_What is needed_
The records below need to be printed in full. Keep each one exact.

↓

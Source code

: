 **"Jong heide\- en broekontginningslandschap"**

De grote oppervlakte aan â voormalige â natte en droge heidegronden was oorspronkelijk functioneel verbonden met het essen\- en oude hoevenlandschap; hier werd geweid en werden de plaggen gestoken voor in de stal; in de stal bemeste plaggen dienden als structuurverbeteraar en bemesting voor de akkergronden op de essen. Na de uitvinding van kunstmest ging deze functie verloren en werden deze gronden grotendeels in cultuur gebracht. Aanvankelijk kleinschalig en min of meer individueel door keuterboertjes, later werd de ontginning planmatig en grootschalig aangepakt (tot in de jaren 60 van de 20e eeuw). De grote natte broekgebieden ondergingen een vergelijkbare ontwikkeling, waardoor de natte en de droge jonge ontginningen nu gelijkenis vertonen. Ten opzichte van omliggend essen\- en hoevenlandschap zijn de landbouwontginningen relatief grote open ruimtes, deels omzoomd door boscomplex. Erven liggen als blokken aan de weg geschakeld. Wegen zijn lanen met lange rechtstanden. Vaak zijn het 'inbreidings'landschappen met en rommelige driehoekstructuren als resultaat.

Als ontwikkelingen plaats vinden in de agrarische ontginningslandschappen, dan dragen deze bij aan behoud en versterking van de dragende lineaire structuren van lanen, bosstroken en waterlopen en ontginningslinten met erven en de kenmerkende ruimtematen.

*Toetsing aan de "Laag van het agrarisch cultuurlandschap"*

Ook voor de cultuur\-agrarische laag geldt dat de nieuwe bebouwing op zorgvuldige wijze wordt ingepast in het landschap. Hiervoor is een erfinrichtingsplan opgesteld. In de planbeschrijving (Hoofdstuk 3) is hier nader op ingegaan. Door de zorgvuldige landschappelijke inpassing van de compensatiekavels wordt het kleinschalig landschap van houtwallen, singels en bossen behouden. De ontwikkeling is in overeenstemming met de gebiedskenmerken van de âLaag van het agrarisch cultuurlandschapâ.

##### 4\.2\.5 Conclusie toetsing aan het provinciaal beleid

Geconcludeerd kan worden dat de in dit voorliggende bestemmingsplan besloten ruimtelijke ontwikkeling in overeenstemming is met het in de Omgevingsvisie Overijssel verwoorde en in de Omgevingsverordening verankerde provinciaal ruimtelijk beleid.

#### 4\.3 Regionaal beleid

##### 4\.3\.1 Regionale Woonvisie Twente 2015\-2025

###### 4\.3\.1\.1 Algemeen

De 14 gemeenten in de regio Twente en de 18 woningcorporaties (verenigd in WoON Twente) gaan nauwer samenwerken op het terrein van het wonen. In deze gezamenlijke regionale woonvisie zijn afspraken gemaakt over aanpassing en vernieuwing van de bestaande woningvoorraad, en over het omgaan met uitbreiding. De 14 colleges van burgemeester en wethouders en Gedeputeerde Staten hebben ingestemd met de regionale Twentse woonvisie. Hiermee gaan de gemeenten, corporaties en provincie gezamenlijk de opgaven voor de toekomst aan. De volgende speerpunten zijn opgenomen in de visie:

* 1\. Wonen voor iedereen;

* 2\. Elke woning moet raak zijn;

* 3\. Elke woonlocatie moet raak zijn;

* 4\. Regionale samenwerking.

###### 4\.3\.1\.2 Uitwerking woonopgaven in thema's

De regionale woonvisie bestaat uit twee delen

↑

_Solution to this exercise_
Source code

: **"Jong heide\- en broekontginningslandschap"**

De grote oppervlakte aan â voormalige â natte en droge heidegronden was oorspronkelijk functioneel verbonden met het essen\- en oude hoevenlandschap; hier werd geweid en werden de plaggen gestoken voor in de stal; in de stal bemeste plaggen dienden als structuurverbeteraar en bemesting voor de akkergronden op de essen. Na de uitvinding van kunstmest ging deze functie verloren en werden deze gronden grotendeels in cultuur gebracht. Aanvankelijk kleinschalig en min of meer individueel door keuterboertjes, later werd de ontginning planmatig en grootschalig aangepakt (tot in de jaren 60 van de 20e eeuw). De grote natte broekgebieden ondergingen een vergelijkbare ontwikkeling, waardoor de natte en de droge jonge ontginningen nu gelijkenis vertonen. Ten opzichte van omliggend essen\- en hoevenlandschap zijn de landbouwontginningen relatief grote open ruimtes, deels omzoomd door boscomplex. Erven liggen als blokken aan de weg geschakeld. Wegen zijn lanen met lange rechtstanden. Vaak zijn het 'inbreidings'landschappen met en rommelige driehoekstructuren als resultaat.

Als ontwikkelingen plaats vinden in de agrarische ontginningslandschappen, dan dragen deze bij aan behoud en versterking van de dragende lineaire structuren van lanen, bosstroken en waterlopen en ontginningslinten met erven en de kenmerkende ruimtematen.

*Toetsing aan de "Laag van het agrarisch cultuurlandschap"*

Ook voor de cultuur\-agrarische laag geldt dat de nieuwe bebouwing op zorgvuldige wijze wordt ingepast in het landschap. Hiervoor is een erfinrichtingsplan opgesteld. In de planbeschrijving (Hoofdstuk 3) is hier nader op ingegaan. Door de zorgvuldige landschappelijke inpassing van de compensatiekavels wordt het kleinschalig landschap van houtwallen, singels en bossen behouden. De ontwikkeling is in overeenstemming met de gebiedskenmerken van de âLaag van het agrarisch cultuurlandschapâ.

##### 4\.2\.5 Conclusie toetsing aan het provinciaal beleid

Geconcludeerd kan worden dat de in dit voorliggende bestemmingsplan besloten ruimtelijke ontwikkeling in overeenstemming is met het in de Omgevingsvisie Overijssel verwoorde en in de Omgevingsverordening verankerde provinciaal ruimtelijk beleid.

#### 4\.3 Regionaal beleid

##### 4\.3\.1 Regionale Woonvisie Twente 2015\-2025

###### 4\.3\.1\.1 Algemeen

De 14 gemeenten in de regio Twente en de 18 woningcorporaties (verenigd in WoON Twente) gaan nauwer samenwerken op het terrein van het wonen. In deze gezamenlijke regionale woonvisie zijn afspraken gemaakt over aanpassing en vernieuwing van de bestaande woningvoorraad, en over het omgaan met uitbreiding. De 14 colleges van burgemeester en wethouders en Gedeputeerde Staten hebben ingestemd met de regionale Twentse woonvisie. Hiermee gaan de gemeenten, corporaties en provincie gezamenlijk de opgaven voor de toekomst aan. De volgende speerpunten zijn opgenomen in de visie:

* 1\. Wonen voor iedereen;

* 2\. Elke woning moet raak zijn;

* 3\. Elke woonlocatie moet raak zijn;

* 4\. Regionale samenwerking.

###### 4\.3\.1\.2 Uitwerking woonopgaven in thema's

De regionale woonvisie bestaat uit twee delen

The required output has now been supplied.